- [Data in this exercise]:
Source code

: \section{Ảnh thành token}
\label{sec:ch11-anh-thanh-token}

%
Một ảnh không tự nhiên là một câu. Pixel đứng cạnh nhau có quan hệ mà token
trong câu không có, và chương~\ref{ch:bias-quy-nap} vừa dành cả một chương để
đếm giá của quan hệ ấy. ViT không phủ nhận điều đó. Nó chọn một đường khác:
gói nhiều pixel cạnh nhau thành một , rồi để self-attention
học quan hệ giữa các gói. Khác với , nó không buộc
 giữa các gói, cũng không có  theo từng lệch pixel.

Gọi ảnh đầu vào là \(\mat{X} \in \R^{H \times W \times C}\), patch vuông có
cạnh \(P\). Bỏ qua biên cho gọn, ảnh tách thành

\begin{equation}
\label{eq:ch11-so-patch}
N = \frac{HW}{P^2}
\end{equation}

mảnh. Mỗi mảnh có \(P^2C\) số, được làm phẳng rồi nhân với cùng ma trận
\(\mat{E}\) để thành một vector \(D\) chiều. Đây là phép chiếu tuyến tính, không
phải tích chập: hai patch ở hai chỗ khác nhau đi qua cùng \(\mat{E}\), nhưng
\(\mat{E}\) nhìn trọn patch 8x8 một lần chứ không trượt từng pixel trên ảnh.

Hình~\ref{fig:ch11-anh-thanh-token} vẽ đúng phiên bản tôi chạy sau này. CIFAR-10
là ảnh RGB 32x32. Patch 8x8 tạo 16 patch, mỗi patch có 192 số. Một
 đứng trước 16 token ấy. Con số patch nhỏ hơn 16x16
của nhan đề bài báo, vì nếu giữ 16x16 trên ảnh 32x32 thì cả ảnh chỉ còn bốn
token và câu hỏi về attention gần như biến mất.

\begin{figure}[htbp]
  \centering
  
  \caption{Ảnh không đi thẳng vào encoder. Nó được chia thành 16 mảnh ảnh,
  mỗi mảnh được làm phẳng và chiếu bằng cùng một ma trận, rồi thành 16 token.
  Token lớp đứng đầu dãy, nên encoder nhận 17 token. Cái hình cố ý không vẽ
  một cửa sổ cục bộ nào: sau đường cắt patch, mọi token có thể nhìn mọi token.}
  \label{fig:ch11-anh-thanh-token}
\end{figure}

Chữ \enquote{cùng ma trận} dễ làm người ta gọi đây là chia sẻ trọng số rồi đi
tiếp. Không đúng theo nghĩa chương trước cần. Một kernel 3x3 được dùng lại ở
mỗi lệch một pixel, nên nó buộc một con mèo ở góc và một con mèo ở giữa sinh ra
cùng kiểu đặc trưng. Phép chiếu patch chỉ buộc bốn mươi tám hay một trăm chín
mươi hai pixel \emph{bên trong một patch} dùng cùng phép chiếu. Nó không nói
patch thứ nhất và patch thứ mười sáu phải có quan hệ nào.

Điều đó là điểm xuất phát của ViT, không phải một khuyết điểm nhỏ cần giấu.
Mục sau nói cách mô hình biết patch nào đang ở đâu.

- [Your assignment]:
Set down the lines of the listing word for word, from its first line through the line containing "sau này. CIFAR-10". Both of those lines belong in the answer, and no others do.

- [Exercise answer]:
Source code

: \section{Ảnh thành token}
\label{sec:ch11-anh-thanh-token}

%
Một ảnh không tự nhiên là một câu. Pixel đứng cạnh nhau có quan hệ mà token
trong câu không có, và chương~\ref{ch:bias-quy-nap} vừa dành cả một chương để
đếm giá của quan hệ ấy. ViT không phủ nhận điều đó. Nó chọn một đường khác:
gói nhiều pixel cạnh nhau thành một , rồi để self-attention
học quan hệ giữa các gói. Khác với , nó không buộc
 giữa các gói, cũng không có  theo từng lệch pixel.

Gọi ảnh đầu vào là \(\mat{X} \in \R^{H \times W \times C}\), patch vuông có
cạnh \(P\). Bỏ qua biên cho gọn, ảnh tách thành

\begin{equation}
\label{eq:ch11-so-patch}
N = \frac{HW}{P^2}
\end{equation}

mảnh. Mỗi mảnh có \(P^2C\) số, được làm phẳng rồi nhân với cùng ma trận
\(\mat{E}\) để thành một vector \(D\) chiều. Đây là phép chiếu tuyến tính, không
phải tích chập: hai patch ở hai chỗ khác nhau đi qua cùng \(\mat{E}\), nhưng
\(\mat{E}\) nhìn trọn patch 8x8 một lần chứ không trượt từng pixel trên ảnh.

Hình~\ref{fig:ch11-anh-thanh-token} vẽ đúng phiên bản tôi chạy sau này. CIFAR-10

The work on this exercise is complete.